Predictive Modeling: Aggregated ARMA Model

To enhance the robustness of the time series analysis, an aggregated ARMA modeling approach was implemented. This method involves training individual ARMA(2,0,1) models for each bank holding company in the dataset and then averaging their coefficients to construct a composite, sector-wide model. By aggregating across firms, this approach smooths out idiosyncratic effects and provides a more comprehensive view of how sentiment influences financial performance across the banking sector. Unlike the initial ARMA(2,0,1), this aggregated approach included a clear training/testing split within each ARMA(2,0,1) training, enabling more robust evaluation and comparison. The architecture for this model is illustrated below in Figure 1.

Predictive Modeling: LSTM Model

To explore the potential of deep learning for predicting bank performance metrics, I implemented a Long Short-Term Memory (LSTM) network. The model was trained on sequential data where each input sample consisted of 3 consecutive time steps, with 6 features per time step (input shape: (3, 6)). The LSTM layer contained 32 hidden units, followed by a Dense output layer for the final prediction. The model was trained with 50 epochs, a batch size of 16, Adam optimizer, and mean squared error (MSE) as the loss function.

Baselines: To assess the effectiveness of sentiment scoring methods, I used Sum of Squared Residuals (SSR) and Log-Likelihood as evaluation metrics in ARMA regression results. The key comparison was between: Sentence-Based Sentiment Scores (Transformer-Based Semantics) and Word-Based Sentiment Scores (Lexicon Approach). To contrast the models themselves with one another I used Mean Sqaured Error (MSE) to compare across different test sizes. Originally, I planned to replicate the analysis from Javid Iqbal & Khalid Riaz by using the same banks as in their study. However, their paper did not disclose the specific banks they used, which required me to compile my own dataset of bank holding companies.

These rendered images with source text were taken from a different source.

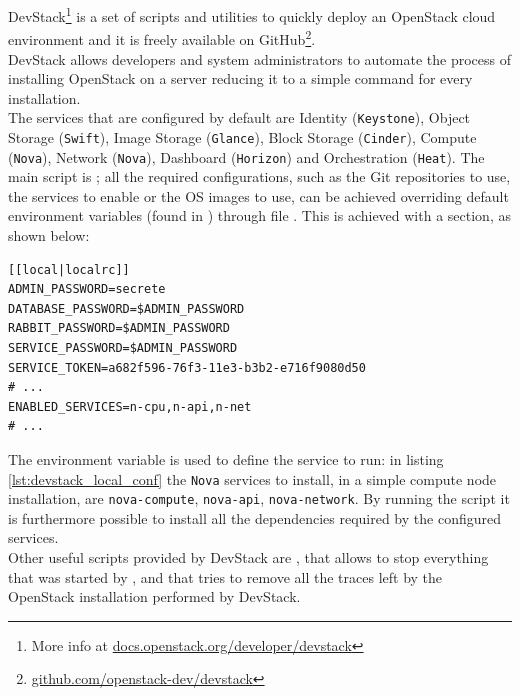 DevStack\footnote{More info at \url{docs.openstack.org/developer/devstack}} is a set of scripts and utilities to quickly deploy an OpenStack cloud environment and it is freely available on GitHub\footnote{\url{github.com/openstack-dev/devstack}}.\\
DevStack allows developers and system administrators to automate the process of installing OpenStack on a server reducing it to a simple command for every installation.\\
The services that are configured by default are Identity (\texttt{Keystone}), Object Storage (\texttt{Swift}), Image Storage (\texttt{Glance}), Block Storage (\texttt{Cinder}), Compute (\texttt{Nova}), Network (\texttt{Nova}), Dashboard (\texttt{Horizon}) and Orchestration (\texttt{Heat}).
The main script is ; all the required configurations, such as the Git repositories to use, the services to enable or the OS images to use, can be achieved overriding default environment variables (found in ) through file . This is achieved with a  section, as shown below:
\begin{lstlisting}[numbers=none,label={lst:devstack_local_conf}]
[[local|localrc]]
ADMIN_PASSWORD=secrete
DATABASE_PASSWORD=$ADMIN_PASSWORD
RABBIT_PASSWORD=$ADMIN_PASSWORD
SERVICE_PASSWORD=$ADMIN_PASSWORD
SERVICE_TOKEN=a682f596-76f3-11e3-b3b2-e716f9080d50
# ...
ENABLED_SERVICES=n-cpu,n-api,n-net
# ...
\end{lstlisting}
The environment variable  is used to define the service to run: in listing \ref{lst:devstack_local_conf} the \texttt{Nova} services to install, in a simple compute node installation, are \texttt{nova-compute}, \texttt{nova-api}, \texttt{nova-network}.
By running the script  it is furthermore possible to install all the dependencies required by the configured services.\\Other useful scripts provided by DevStack are , that allows to stop everything that was started by , and  that tries to remove all the traces left by the OpenStack installation performed by DevStack.
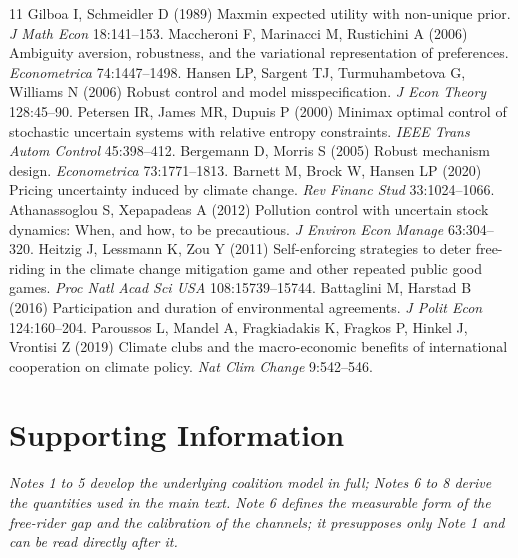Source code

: \documentclass[11pt]{article}
\begin{document}
\begin{thebibliography}{11}
 Gilboa I, Schmeidler D (1989) Maxmin expected utility with non-unique prior. \textit{J Math Econ} 18:141--153.
 Maccheroni F, Marinacci M, Rustichini A (2006) Ambiguity aversion, robustness, and the variational representation of preferences. \textit{Econometrica} 74:1447--1498.
 Hansen LP, Sargent TJ, Turmuhambetova G, Williams N (2006) Robust control and model misspecification. \textit{J Econ Theory} 128:45--90.
 Petersen IR, James MR, Dupuis P (2000) Minimax optimal control of stochastic uncertain systems with relative entropy constraints. \textit{IEEE Trans Autom Control} 45:398--412.
 Bergemann D, Morris S (2005) Robust mechanism design. \textit{Econometrica} 73:1771--1813.
 Barnett M, Brock W, Hansen LP (2020) Pricing uncertainty induced by climate change. \textit{Rev Financ Stud} 33:1024--1066.
 Athanassoglou S, Xepapadeas A (2012) Pollution control with uncertain stock dynamics: When, and how, to be precautious. \textit{J Environ Econ Manage} 63:304--320.
 Heitzig J, Lessmann K, Zou Y (2011) Self-enforcing strategies to deter free-riding in the climate change mitigation game and other repeated public good games. \textit{Proc Natl Acad Sci USA} 108:15739--15744.
 Battaglini M, Harstad B (2016) Participation and duration of environmental agreements. \textit{J Polit Econ} 124:160--204.
 Paroussos L, Mandel A, Fragkiadakis K, Fragkos P, Hinkel J, Vrontisi Z (2019) Climate clubs and the macro-economic benefits of international cooperation on climate policy. \textit{Nat Clim Change} 9:542--546.
\end{thebibliography}



\clearpage
\setcounter{secnumdepth}{0}
\renewcommand{\thefigure}{S\arabic{figure}}
\renewcommand{\thetable}{S\arabic{table}}
\setcounter{figure}{0}
\setcounter{table}{0}

\section*{Supporting Information}

\textit{Notes 1 to 5 develop the underlying coalition model in full; Notes 6 to 8 derive the quantities used in the main text. Note 6 defines the measurable form of the free-rider gap and the calibration of the channels; it presupposes only Note 1 and can be read directly after it.}
\end{document}
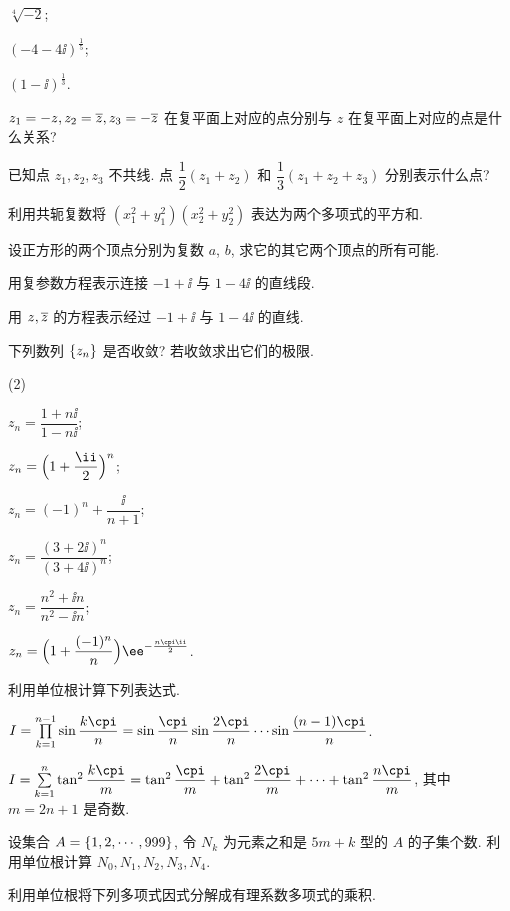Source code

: \begin{homework}
\begin{homework}
\begin{subhomework}
      \item $\sqrt[4]{-2}$;
      \item $(-4-4\ii)^{\frac15}$;
      \item $(1-\ii)^{\frac13}$.
    \end{subhomework}
    \item $z_1=-z,z_2=\overline z,z_3=-\overline{z}$ 在复平面上对应的点分别与 $z$ 在复平面上对应的点是什么关系?
    \item 已知点 $z_1,z_2,z_3$ 不共线. 点 $\dfrac12(z_1+z_2)$ 和 $\dfrac13(z_1+z_2+z_3)$ 分别表示什么点?
    \item 利用共轭复数将 $(x_1^2+y_1^2)(x_2^2+y_2^2)$ 表达为两个多项式的平方和.
    \item 设正方形的两个顶点分别为复数 $a$, $b$, 求它的其它两个顶点的所有可能.
    \item 用复参数方程表示连接 $-1+\ii$ 与 $1-4\ii$ 的直线段.
    \item 用 $z,\overline z$ 的方程表示经过 $-1+\ii$ 与 $1-4\ii$ 的直线.
    \item 下列数列 ${\left\{z_n\right\}}$ 是否收敛? 若收敛求出它们的极限.
    \begin{subhomework}(2)
      \item $z_n=\dfrac{1+n\ii}{1-n\ii}$;
      \item $z_n=\Bigl(1+\dfrac \ii2\Bigr)^n$;
      \item $z_n=(-1)^n+\dfrac{\ii}{n+1}$;
      \item $z_n=\dfrac{(3+2\ii)^n}{(3+4\ii)^n}$;
      \item $z_n=\dfrac{n^2+\ii n}{n^2-\ii n}$;
      \item $z_n=\Bigl(1+\dfrac{(-1)^n}n\Bigr)\ee^{-\frac{n\cpi \ii}2}$.
    \end{subhomework}
    \item \optionalex 利用单位根计算下列表达式.
      \begin{subhomework}
        \item $I=\prod\limits_{k=1}^{n-1}\sin\dfrac{k\cpi}n=\sin\dfrac{\cpi}n\sin\dfrac{2\cpi}n \cdots \sin\dfrac{(n-1)\cpi}n$.
        \item $I=\sum\limits_{k=1}^n\tan^2\dfrac{k\cpi}m=\tan^2\dfrac{\cpi}m+\tan^2\dfrac{2\cpi}m+\cdots+\tan^2\dfrac{n\cpi}m$, 其中 $m=2n+1$ 是奇数.
      \end{subhomework} 
    \item \optionalex 设集合 $A={\left\{1,2,\cdots,999\right\}}$, 令 $N_k$ 为元素之和是 $5m+k$ 型的 $A$ 的子集个数. 利用单位根计算 $N_0,N_1,N_2,N_3,N_4$.
    \item \optionalex 利用单位根将下列多项式因式分解成有理系数多项式的乘积.

\end{homework}
\end{homework}
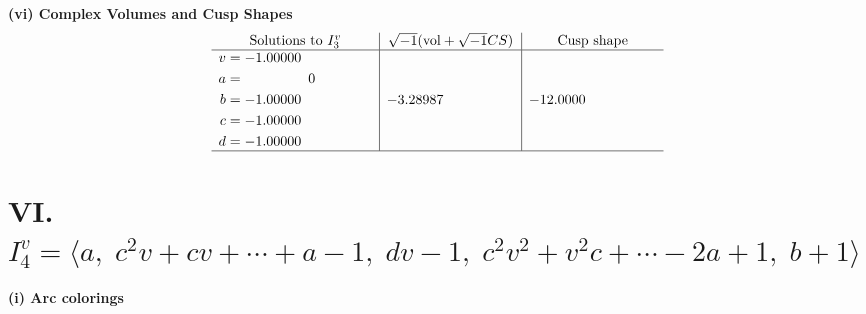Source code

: \documentclass[1p]{elsarticle_modified}
\theoremstyle{definition}
\newcommand{\I}{\sqrt{-1}}
\begin{document}
\newpage\flushleft \textbf{(vi) Complex Volumes and Cusp Shapes}
$$\begin{array}{c|c|c}  
\text{Solutions to }I^v_{3}& \I (\text{vol} + \sqrt{-1}CS) & \text{Cusp shape}\\
 \hline 
\begin{aligned}
v &= -1.00000\phantom{ +0.000000I} \\
a &= \phantom{-0.000000 } 0 \\
b &= -1.00000\phantom{ +0.000000I} \\
c &= -1.00000\phantom{ +0.000000I} \\
d &= -1.00000\phantom{ +0.000000I}\end{aligned}
 & -3.28987\phantom{ +0.000000I} & -12.0000\phantom{ +0.000000I}\\
 \hline 
 \end{array}$$\newpage\newpage\renewcommand{\arraystretch}{1}
\centering \section*{VI. $I^v_{4}= \langle a,\;c^2 v+c v+\cdots+a-1,\;d v-1,\;c^2 v^2+v^2 c+\cdots-2 a+1,\;b+1 \rangle$}
\flushleft \textbf{(i) Arc colorings}\\
\end{document}
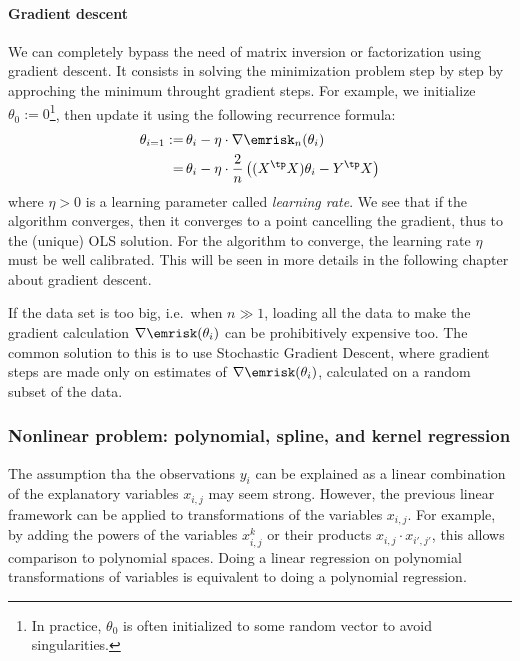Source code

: \documentclass[toc]{../cs-classes/cs-classes}
\begin{document}
\paragraph*{Gradient descent}
We can completely bypass the need of matrix inversion or factorization using gradient descent. It consists in solving the minimization problem step by step by approching the minimum throught gradient steps. For example, we initialize $\theta_0:=0$\footnote{In practice, $\theta_0$ is often initialized to some random vector to avoid singularities.}, then update it using the following recurrence formula:
\begin{equation*}
    \begin{aligned}
        \theta_{i=1} :=&\, \theta_i -\eta\cdot\nabla\emrisk_n(\theta_i)\\
        =&\, \theta_i - \eta\cdot\frac{2}{n}\left((X^\tp X)\theta_i - Y^\tp X\right)
    \end{aligned}
\end{equation*}
where $\eta>0$ is a learning parameter called \emph{learning rate}. We see that if the algorithm converges, then it converges to a point cancelling the gradient, thus to the (unique) OLS solution. For the algorithm to converge, the learning rate $\eta$ must be well calibrated. This will be seen in more details in the following chapter about gradient descent.

If the data set is too big, i.e.~when $n\gg1$, loading all the data to make the gradient calculation $\nabla\emrisk(\theta_i)$ can be prohibitively expensive too. The common solution to this is to use Stochastic Gradient Descent, where gradient steps are made only on estimates of $\nabla\emrisk(\theta_i)$, calculated on a random subset of the data.

\subsubsection{Nonlinear problem: polynomial, spline, and kernel regression}
The assumption tha the observations $y_i$ can be explained as a linear combination of the explanatory variables $x_{i, j}$ may seem strong. However, the previous linear framework can be applied to transformations of the variables $x_{i, j}$. For example, by adding the powers of the variables $x^k_{i, j}$ or their products $x_{i, j}\cdot x_{i', j'}$, this allows comparison to polynomial spaces. Doing a linear regression on polynomial transformations of variables is equivalent to doing a polynomial regression.
\end{document}
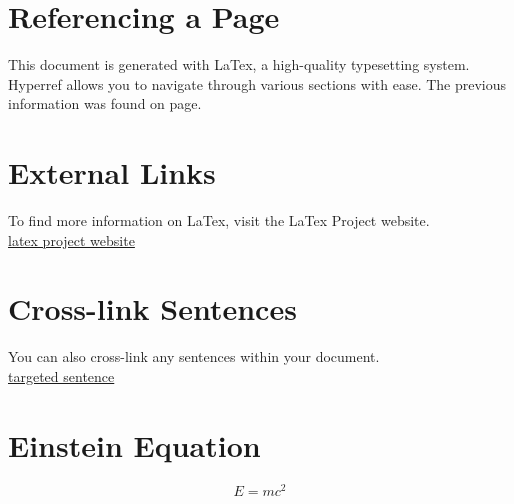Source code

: \documentclass{article}
\begin{document}
\section{Referencing a Page}
\label{sec:page}
This document is generated with LaTex, a high-quality typesetting system. Hyperref allows you to navigate through various sections with ease. The previous information was found on page. \pageref{sec:intro}

\section{External Links}
To find more information on LaTex, visit the LaTex Project website.\\
\href{https://www.latex-project.org/}{latex project website}

\section{Cross-link Sentences}
You can also cross-link any sentences within your document. \\
\hyperlink{label}{targeted sentence}


\section{Einstein Equation}
\begin{equation}
E = mc^2
\label{eq:einstein}
\end{equation}
\end{document}
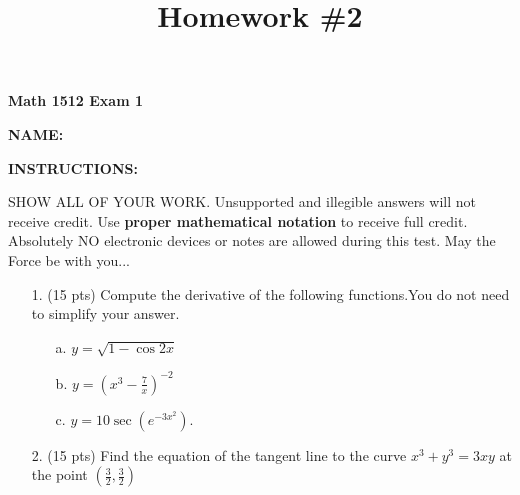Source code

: \documentclass[11pt,reqno]{article}
\title{Homework \#2}
\theoremstyle{definition}
\begin{document}
\centerline{\textbf{\Large{Math 1512 Exam 1}}}

\vspace{0.12in}

\textbf{NAME:}\hrulefill

\vspace{0.2in}


\textbf{INSTRUCTIONS:}

SHOW ALL OF YOUR WORK. Unsupported and illegible answers will not receive credit. Use\textbf{ proper mathematical notation} to receive full credit.
Absolutely NO electronic devices or notes are allowed during this test. May the Force be with you...
	
	\begin{enumerate}
		\item[1.] (15 pts) Compute the derivative of the following functions.You do not need to simplify your answer. 
		\begin{enumerate}
			\item[a.] $y = \sqrt{1 - \cos 2x}$
			\vspace{6cm}
			\item[b.] $y = \left(x^3 - \frac{7}{x}\right)^{-2}$
			\vspace{6cm} 
			\item[c.] $y = 10 \sec(e^{-3x^2})$. 
		\end{enumerate}
	\newpage
	\item[2.] (15 pts) Find the equation of the tangent line to the curve $x^3 + y^3 = 3xy$ at the point $\left(\frac{3}{2}, \frac{3}{2}\right)$ 
		
		
		
		
		
		
		
		
		
		
		
		\newpage 
		

\end{enumerate}
\end{document}
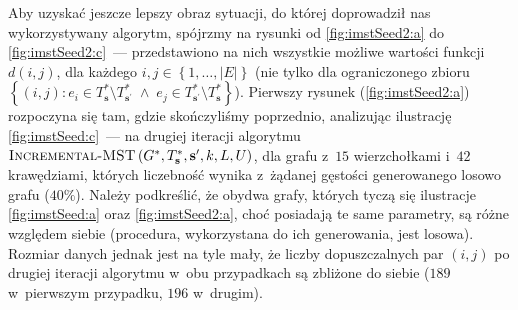 Aby uzyskać jeszcze lepszy obraz sytuacji, do której doprowadził nas wykorzystywany algorytm, spójrzmy na rysunki od \ref{fig:imstSeed2:a} do \ref{fig:imstSeed2:c}~--- przedstawiono na nich wszystkie możliwe wartości funkcji $d \left( i, j \right)$, dla każdego $i, j \in \left\{ 1, \dots, \left| E \right| \right\}$ (nie tylko dla ograniczonego zbioru $\left\{ \left( i, j \right) : e_{i} \in T^{\ast}_{\textbf{s}} \setminus T^{\ast}_{\textbf{s}^{\prime}} \; \wedge \; e_{j} \in T^{\ast}_{\textbf{s}^{\prime}} \setminus T^{\ast}_{\textbf{s}} \right\}$).
Pierwszy rysunek (\ref{fig:imstSeed2:a}) rozpoczyna się tam, gdzie skończyliśmy poprzednio, analizując ilustrację \ref{fig:imstSeed:c}~--- na drugiej iteracji algorytmu $\textsc{Incremental-MST} \left( G^{\ast}, T^{\ast}_{\textbf{s}}, \textbf{s}^{\prime}, k, L, U \right)$, dla grafu z~$15$ wierzchołkami i~$42$ krawędziami, których liczebność wynika z~żądanej gęstości generowanego losowo grafu ($40\%$).
Należy podkreślić, że obydwa grafy, których tyczą się ilustracje \ref{fig:imstSeed:a} oraz \ref{fig:imstSeed2:a}, choć posiadają te same parametry, są różne względem siebie (procedura, wykorzystana do ich generowania, jest losowa).
Rozmiar danych jednak jest na tyle mały, że liczby dopuszczalnych par $\left( i, j \right)$ po drugiej iteracji algorytmu w~obu przypadkach są zbliżone do siebie ($189$ w~pierwszym przypadku, $196$ w~drugim).


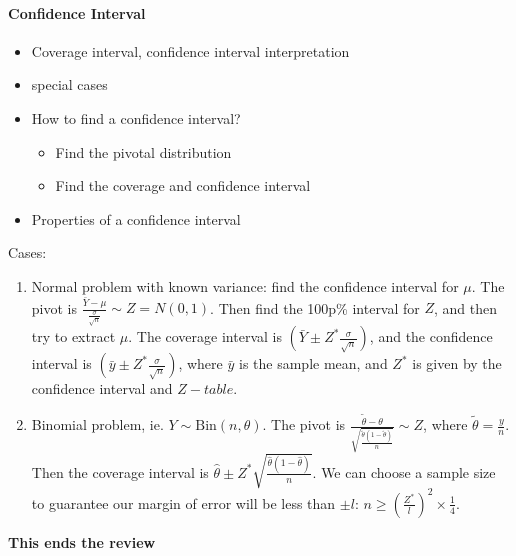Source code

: \documentclass[10pt,letter]{article}
\theoremstyle{plain}
\theoremstyle{definition}
\begin{document}
\paragraph{Confidence Interval}
\begin{itemize}
    \item Coverage interval, confidence interval interpretation 
    \item special cases
    \item How to find a confidence interval? 
    \begin{itemize}
        \item Find the pivotal distribution 
        \item Find the coverage and confidence interval
    \end{itemize}
    \item Properties of a confidence interval
\end{itemize}
Cases:
\begin{enumerate}
    \item Normal problem with known variance: find the confidence interval for $\mu$. The pivot is $\frac{\bar{Y}-\mu}{\frac{\sigma}{\sqrt{n}}}\sim Z=N(0,1)$. Then find the 100p\% interval for $Z$, and then try to extract $\mu$. The coverage interval is $\left(\bar{Y}\pm Z^*\frac{\sigma}{\sqrt{n}}\right)$, and the confidence interval is $\left(\bar{y}\pm Z^*\frac{\sigma}{\sqrt{n}}\right)$, where $\bar{y}$ is the sample mean, and $Z^*$ is given by the confidence interval and $Z-table$. 
    \item Binomial problem, ie. $Y\sim\text{Bin}(n,\theta)$. The pivot is $\frac{\tilde{\theta}-\theta}{\sqrt{\frac{\tilde{\theta}(1-\tilde{\theta})}{n}}}\sim Z$, where $\tilde{\theta}=\frac{y}{n}$. Then the coverage interval is $\hat{\theta}\pm Z^*\sqrt{\frac{\hat{\theta}(1-\hat{\theta})}{n}}$. We can choose a sample size to guarantee our margin of error will be less than $\pm l$: $n\geq\left(\frac{Z^*}{l}\right)^2\times\frac{1}{4}$. 
\end{enumerate}
\textbf{This ends the review}
\end{document}
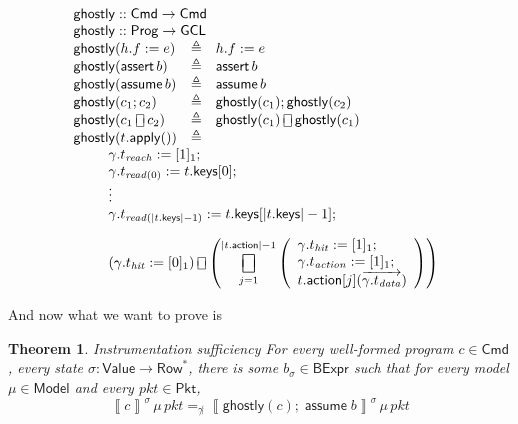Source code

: \documentclass{article}
\newcommand{\pkt}{\mathit{pkt}}
\newcommand{\denote}[1]{\left\llbracket#1\right\rrbracket}
\newcommand{\Value}{\mathsf{Value}}
\newcommand{\BExpr}{\mathsf{BExpr}}
\newcommand{\Cmd}{\mathsf{Cmd}}
\newcommand{\Prog}{\mathsf{Prog}}
\newcommand{\GCL}{\mathsf{GCL}}
\newcommand{\Pkt}{\mathsf{Pkt}}
\newcommand{\Model}{\mathsf{Model}}
\newcommand{\Row}{\mathsf{Row}}
\newcommand{\action}{\mathsf{action}}
\newcommand{\keys}{\mathsf{keys}}
\newcommand{\assert}{\mathop{\mathsf{assert}}}
\newcommand{\assume}{\mathop{\mathsf{assume}}}
\newcommand{\apply}{\mathsf{apply}}
\newcommand{\choiceop}{\rotatebox[origin=c]{90}{$\sqsubset\!\!\!\sqsupset$}}
\newcommand{\choice}{\mathbin{\choiceop}}
\DeclareMathOperator*{\bigchoice}{\scalerel*{\choiceop}{\sum}}
\newcommand{\ghostly}{\mathsf{ghostly}}
\newtheorem{theorem}{Theorem}
\begin{document}
\[
\begin{array}{l>{\triangleq}cl}
  \multicolumn{3}{l}{\ghostly :: \Cmd \to \Cmd} \\
  \multicolumn{3}{l}{\ghostly :: \Prog \to \GCL} \\
  \ghostly(h.f := e)
  && h.f := e \\
  \ghostly(\assert b)
  && \assert b\\
  \ghostly(\assume b)
  && \assume b \\
  \ghostly(c_1;c_2)
  && \ghostly(c_1);\ghostly(c_2) \\
  \ghostly(c_1\choice c_2)
  && \ghostly(c_1) \choice \ghostly(c_1)\\
  \ghostly(t.\apply())
  &&\\
  \multicolumn{3}{c}{
    \begin{array}[t]{>{\displaystyle\qquad}l}
       \gamma.t_{\mathit{reach}} := [1]_1; \\
       \gamma.t_{\mathit{read}(0)} := t.\keys[0]; \\
       \vdots \\
       \gamma.t_{\mathit{read}(|t.\keys|-1)} := t.\keys[|t.\keys|-1]; \\[1em]
       \left(\gamma.t_{\mathit{hit}} := [0]_1 \right)
       \choice \left(\bigchoice_{j = 1}^{|t.\action|-1}{
         \left(\begin{array}{l}
           \gamma.t_{\mathit{hit}} := [1]_1 ;\\
           \gamma.t_{\mathit{action}} := [1]_1;\\
           t.\action[j](\overrightarrow{\gamma.t_{\mathit{data}}})
         \end{array}\right)
       }\right)
     \end{array}}
\end{array}
\]

And now what we want to prove is

\begin{theorem}{Instrumentation sufficiency}
  For every well-formed program $c \in \Cmd$, every state $\sigma : \Value \to
  \Row^*$, there is some $b_\sigma \in \BExpr$ such that for every model $\mu
  \in \Model$ and every $\pkt \in \Pkt$,
  \[\denote{c}^\sigma\,\mu\,\pkt =_{\not\gamma} \denote{\ghostly(c);\assume b}^\sigma\,\mu\,\pkt\]
\end{theorem}
\end{document}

Novelty: The novelty of this project is highlighted in two key ways. First, it provides a direct comparison between Transformer-based sentence-level sentiment analysis and traditional word-level sentiment scoring, addressing a gap in existing research that often emphasizes embeddings or prompt-based approaches without standardized, structured evaluations. By applying consistent sentiment scoring methodologies across both levels of analysis, this study offers a rigorous comparison of their effectiveness in predictive financial modeling. Second, the project focuses specifically on bank holding companies—a subset of financial institutions that has received limited attention in sentiment-driven forecasting research. By isolating sentiment impacts within this sector and examining key regulatory filings, such as MD&A and Risk Factor sections, the study yields more targeted insights. Additionally, by implementing and comparing multiple modeling approaches—including baseline ARMA, aggregated ARMA, and LSTM models—this research demonstrates the relative strengths of each method, highlighting the superior performance of aggregated ARMA and word-based sentiment scores.

Experiments

Data The first step of this project involved gathering financial report data from the JanosAudran/financial-reports-sec repository. However, the dataset was too large to load in its entirety, so I downloaded it in 10 separate JSONL files to facilitate import into Jupyter Notebook. Once the data was successfully loaded, I examined the filing data, which contained over 20 different sections. To focus on sections that reflected tone and sentiment rather than numerical or logical text, I selected the following three sections: Management’s Discussion and Analysis (MD&A), Quantitative and Qualitative Disclosures About Market Risk, and Risk Factors. Additionally, I compiled a list of 44 bank-holding companies through independent research, ensuring the dataset was specifically tailored to financial institutions. The dataset contained 1-day, 5-day, and 30-day return data, and I chose to use 1-day returns to capture the immediate market reaction to financial report disclosures. Additionally, the original list of 44 companies became 33 after filtering out those that had a removing section from the time period 2007-2019.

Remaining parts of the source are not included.